WHAT TO PRODUCE
The full set of entries must be copied exactly.
══════════
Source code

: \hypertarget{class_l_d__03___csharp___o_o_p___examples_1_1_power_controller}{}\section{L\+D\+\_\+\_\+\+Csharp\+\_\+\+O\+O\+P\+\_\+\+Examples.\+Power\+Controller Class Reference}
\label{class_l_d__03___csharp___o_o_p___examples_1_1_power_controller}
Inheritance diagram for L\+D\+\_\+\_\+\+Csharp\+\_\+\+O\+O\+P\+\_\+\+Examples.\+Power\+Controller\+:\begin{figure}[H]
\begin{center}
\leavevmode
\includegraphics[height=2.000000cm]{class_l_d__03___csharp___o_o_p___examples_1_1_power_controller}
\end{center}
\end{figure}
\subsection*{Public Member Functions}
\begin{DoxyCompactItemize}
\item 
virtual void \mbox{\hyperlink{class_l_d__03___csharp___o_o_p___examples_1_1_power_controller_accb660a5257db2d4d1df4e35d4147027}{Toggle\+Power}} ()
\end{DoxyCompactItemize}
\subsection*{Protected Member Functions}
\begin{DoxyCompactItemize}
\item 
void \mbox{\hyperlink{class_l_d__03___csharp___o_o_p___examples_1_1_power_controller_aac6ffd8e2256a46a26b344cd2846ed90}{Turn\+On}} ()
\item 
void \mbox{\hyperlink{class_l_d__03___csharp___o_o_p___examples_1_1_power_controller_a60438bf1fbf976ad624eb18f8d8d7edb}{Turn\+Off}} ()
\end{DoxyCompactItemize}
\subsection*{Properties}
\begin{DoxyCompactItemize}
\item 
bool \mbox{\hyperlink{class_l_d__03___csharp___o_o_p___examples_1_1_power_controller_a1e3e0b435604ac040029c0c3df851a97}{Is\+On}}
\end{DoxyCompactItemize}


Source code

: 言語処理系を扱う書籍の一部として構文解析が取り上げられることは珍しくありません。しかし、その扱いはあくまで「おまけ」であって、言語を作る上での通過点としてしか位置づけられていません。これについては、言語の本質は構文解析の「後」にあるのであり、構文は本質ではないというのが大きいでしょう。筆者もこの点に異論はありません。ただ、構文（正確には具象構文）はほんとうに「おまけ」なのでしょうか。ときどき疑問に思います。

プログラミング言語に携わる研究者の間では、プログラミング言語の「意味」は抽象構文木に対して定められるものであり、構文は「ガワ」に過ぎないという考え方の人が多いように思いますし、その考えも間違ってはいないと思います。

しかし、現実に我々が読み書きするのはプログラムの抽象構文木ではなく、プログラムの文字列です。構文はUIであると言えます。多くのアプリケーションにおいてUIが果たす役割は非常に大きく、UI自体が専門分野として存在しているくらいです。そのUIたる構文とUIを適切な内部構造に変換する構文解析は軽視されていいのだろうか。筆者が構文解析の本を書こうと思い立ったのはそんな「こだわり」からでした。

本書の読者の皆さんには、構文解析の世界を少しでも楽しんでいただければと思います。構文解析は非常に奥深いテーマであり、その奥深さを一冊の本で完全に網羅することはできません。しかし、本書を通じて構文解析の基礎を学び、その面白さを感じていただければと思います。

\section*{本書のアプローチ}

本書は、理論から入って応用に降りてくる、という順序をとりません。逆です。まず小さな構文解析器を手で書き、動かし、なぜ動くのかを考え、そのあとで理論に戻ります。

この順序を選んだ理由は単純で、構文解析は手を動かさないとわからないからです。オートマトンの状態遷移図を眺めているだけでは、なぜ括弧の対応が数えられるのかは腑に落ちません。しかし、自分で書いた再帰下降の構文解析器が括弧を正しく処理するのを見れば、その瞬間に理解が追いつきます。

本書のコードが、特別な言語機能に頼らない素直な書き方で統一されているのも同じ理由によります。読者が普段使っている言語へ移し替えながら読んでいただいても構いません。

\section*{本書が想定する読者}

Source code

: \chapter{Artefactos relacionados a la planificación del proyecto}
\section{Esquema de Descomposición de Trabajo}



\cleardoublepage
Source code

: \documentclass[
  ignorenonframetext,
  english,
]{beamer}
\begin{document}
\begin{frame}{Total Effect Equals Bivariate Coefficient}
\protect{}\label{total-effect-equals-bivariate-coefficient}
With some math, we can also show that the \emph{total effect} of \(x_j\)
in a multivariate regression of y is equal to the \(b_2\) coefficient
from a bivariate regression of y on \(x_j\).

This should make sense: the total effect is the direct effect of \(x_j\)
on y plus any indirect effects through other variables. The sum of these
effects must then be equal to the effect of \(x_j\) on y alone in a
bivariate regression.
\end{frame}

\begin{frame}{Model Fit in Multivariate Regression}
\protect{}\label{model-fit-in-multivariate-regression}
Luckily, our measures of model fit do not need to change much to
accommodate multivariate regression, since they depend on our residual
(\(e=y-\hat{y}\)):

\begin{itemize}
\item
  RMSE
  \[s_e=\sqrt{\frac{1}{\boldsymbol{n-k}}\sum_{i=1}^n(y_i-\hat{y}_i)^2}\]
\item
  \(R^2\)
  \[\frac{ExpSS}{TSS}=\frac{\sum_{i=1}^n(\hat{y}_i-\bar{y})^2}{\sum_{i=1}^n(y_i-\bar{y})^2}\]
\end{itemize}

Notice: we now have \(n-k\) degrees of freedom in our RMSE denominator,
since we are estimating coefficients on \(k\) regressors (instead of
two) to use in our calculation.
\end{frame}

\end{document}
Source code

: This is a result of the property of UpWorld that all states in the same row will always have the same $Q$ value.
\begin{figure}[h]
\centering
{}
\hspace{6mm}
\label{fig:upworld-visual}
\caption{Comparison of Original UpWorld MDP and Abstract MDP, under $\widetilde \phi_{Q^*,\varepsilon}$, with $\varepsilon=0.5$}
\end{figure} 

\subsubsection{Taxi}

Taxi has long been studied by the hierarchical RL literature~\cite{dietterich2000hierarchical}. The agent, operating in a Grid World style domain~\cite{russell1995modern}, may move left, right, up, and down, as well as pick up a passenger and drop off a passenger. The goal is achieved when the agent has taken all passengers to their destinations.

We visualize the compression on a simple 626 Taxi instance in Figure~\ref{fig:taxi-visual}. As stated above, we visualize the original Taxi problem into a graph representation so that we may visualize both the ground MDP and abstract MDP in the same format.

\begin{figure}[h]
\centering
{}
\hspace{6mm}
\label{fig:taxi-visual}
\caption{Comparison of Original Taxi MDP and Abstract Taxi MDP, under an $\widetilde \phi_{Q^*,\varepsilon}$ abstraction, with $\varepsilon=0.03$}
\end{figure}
══════════
EXPECTED ANSWER
Source code

: \hypertarget{class_l_d__03___csharp___o_o_p___examples_1_1_power_controller}{}\section{L\+D\+\_\+\_\+\+Csharp\+\_\+\+O\+O\+P\+\_\+\+Examples.\+Power\+Controller Class Reference}
\label{class_l_d__03___csharp___o_o_p___examples_1_1_power_controller}
Inheritance diagram for L\+D\+\_\+\_\+\+Csharp\+\_\+\+O\+O\+P\+\_\+\+Examples.\+Power\+Controller\+:\begin{figure}[H]
\begin{center}
\leavevmode
\includegraphics[height=2.000000cm]{class_l_d__03___csharp___o_o_p___examples_1_1_power_controller}
\end{center}
\end{figure}
\subsection*{Public Member Functions}
\begin{DoxyCompactItemize}
\item 
virtual void \mbox{\hyperlink{class_l_d__03___csharp___o_o_p___examples_1_1_power_controller_accb660a5257db2d4d1df4e35d4147027}{Toggle\+Power}} ()
\end{DoxyCompactItemize}
\subsection*{Protected Member Functions}
\begin{DoxyCompactItemize}
\item 
void \mbox{\hyperlink{class_l_d__03___csharp___o_o_p___examples_1_1_power_controller_aac6ffd8e2256a46a26b344cd2846ed90}{Turn\+On}} ()
\item 
void \mbox{\hyperlink{class_l_d__03___csharp___o_o_p___examples_1_1_power_controller_a60438bf1fbf976ad624eb18f8d8d7edb}{Turn\+Off}} ()
\end{DoxyCompactItemize}
\subsection*{Properties}
\begin{DoxyCompactItemize}
\item 
bool \mbox{\hyperlink{class_l_d__03___csharp___o_o_p___examples_1_1_power_controller_a1e3e0b435604ac040029c0c3df851a97}{Is\+On}}
\end{DoxyCompactItemize}


Source code

: 言語処理系を扱う書籍の一部として構文解析が取り上げられることは珍しくありません。しかし、その扱いはあくまで「おまけ」であって、言語を作る上での通過点としてしか位置づけられていません。これについては、言語の本質は構文解析の「後」にあるのであり、構文は本質ではないというのが大きいでしょう。筆者もこの点に異論はありません。ただ、構文（正確には具象構文）はほんとうに「おまけ」なのでしょうか。ときどき疑問に思います。

プログラミング言語に携わる研究者の間では、プログラミング言語の「意味」は抽象構文木に対して定められるものであり、構文は「ガワ」に過ぎないという考え方の人が多いように思いますし、その考えも間違ってはいないと思います。

しかし、現実に我々が読み書きするのはプログラムの抽象構文木ではなく、プログラムの文字列です。構文はUIであると言えます。多くのアプリケーションにおいてUIが果たす役割は非常に大きく、UI自体が専門分野として存在しているくらいです。そのUIたる構文とUIを適切な内部構造に変換する構文解析は軽視されていいのだろうか。筆者が構文解析の本を書こうと思い立ったのはそんな「こだわり」からでした。

本書の読者の皆さんには、構文解析の世界を少しでも楽しんでいただければと思います。構文解析は非常に奥深いテーマであり、その奥深さを一冊の本で完全に網羅することはできません。しかし、本書を通じて構文解析の基礎を学び、その面白さを感じていただければと思います。

\section*{本書のアプローチ}

本書は、理論から入って応用に降りてくる、という順序をとりません。逆です。まず小さな構文解析器を手で書き、動かし、なぜ動くのかを考え、そのあとで理論に戻ります。

この順序を選んだ理由は単純で、構文解析は手を動かさないとわからないからです。オートマトンの状態遷移図を眺めているだけでは、なぜ括弧の対応が数えられるのかは腑に落ちません。しかし、自分で書いた再帰下降の構文解析器が括弧を正しく処理するのを見れば、その瞬間に理解が追いつきます。

本書のコードが、特別な言語機能に頼らない素直な書き方で統一されているのも同じ理由によります。読者が普段使っている言語へ移し替えながら読んでいただいても構いません。

\section*{本書が想定する読者}

Source code

: \chapter{Artefactos relacionados a la planificación del proyecto}
\section{Esquema de Descomposición de Trabajo}



\cleardoublepage
Source code

: \documentclass[
  ignorenonframetext,
  english,
]{beamer}
\begin{document}
\begin{frame}{Total Effect Equals Bivariate Coefficient}
\protect{}\label{total-effect-equals-bivariate-coefficient}
With some math, we can also show that the \emph{total effect} of \(x_j\)
in a multivariate regression of y is equal to the \(b_2\) coefficient
from a bivariate regression of y on \(x_j\).

This should make sense: the total effect is the direct effect of \(x_j\)
on y plus any indirect effects through other variables. The sum of these
effects must then be equal to the effect of \(x_j\) on y alone in a
bivariate regression.
\end{frame}

\begin{frame}{Model Fit in Multivariate Regression}
\protect{}\label{model-fit-in-multivariate-regression}
Luckily, our measures of model fit do not need to change much to
accommodate multivariate regression, since they depend on our residual
(\(e=y-\hat{y}\)):

\begin{itemize}
\item
  RMSE
  \[s_e=\sqrt{\frac{1}{\boldsymbol{n-k}}\sum_{i=1}^n(y_i-\hat{y}_i)^2}\]
\item
  \(R^2\)
  \[\frac{ExpSS}{TSS}=\frac{\sum_{i=1}^n(\hat{y}_i-\bar{y})^2}{\sum_{i=1}^n(y_i-\bar{y})^2}\]
\end{itemize}

Notice: we now have \(n-k\) degrees of freedom in our RMSE denominator,
since we are estimating coefficients on \(k\) regressors (instead of
two) to use in our calculation.
\end{frame}

\end{document}
Source code

: This is a result of the property of UpWorld that all states in the same row will always have the same $Q$ value.
\begin{figure}[h]
\centering
{}
\hspace{6mm}
\label{fig:upworld-visual}
\caption{Comparison of Original UpWorld MDP and Abstract MDP, under $\widetilde \phi_{Q^*,\varepsilon}$, with $\varepsilon=0.5$}
\end{figure} 

\subsubsection{Taxi}

Taxi has long been studied by the hierarchical RL literature~\cite{dietterich2000hierarchical}. The agent, operating in a Grid World style domain~\cite{russell1995modern}, may move left, right, up, and down, as well as pick up a passenger and drop off a passenger. The goal is achieved when the agent has taken all passengers to their destinations.

We visualize the compression on a simple 626 Taxi instance in Figure~\ref{fig:taxi-visual}. As stated above, we visualize the original Taxi problem into a graph representation so that we may visualize both the ground MDP and abstract MDP in the same format.

\begin{figure}[h]
\centering
{}
\hspace{6mm}
\label{fig:taxi-visual}
\caption{Comparison of Original Taxi MDP and Abstract Taxi MDP, under an $\widetilde \phi_{Q^*,\varepsilon}$ abstraction, with $\varepsilon=0.03$}
\end{figure}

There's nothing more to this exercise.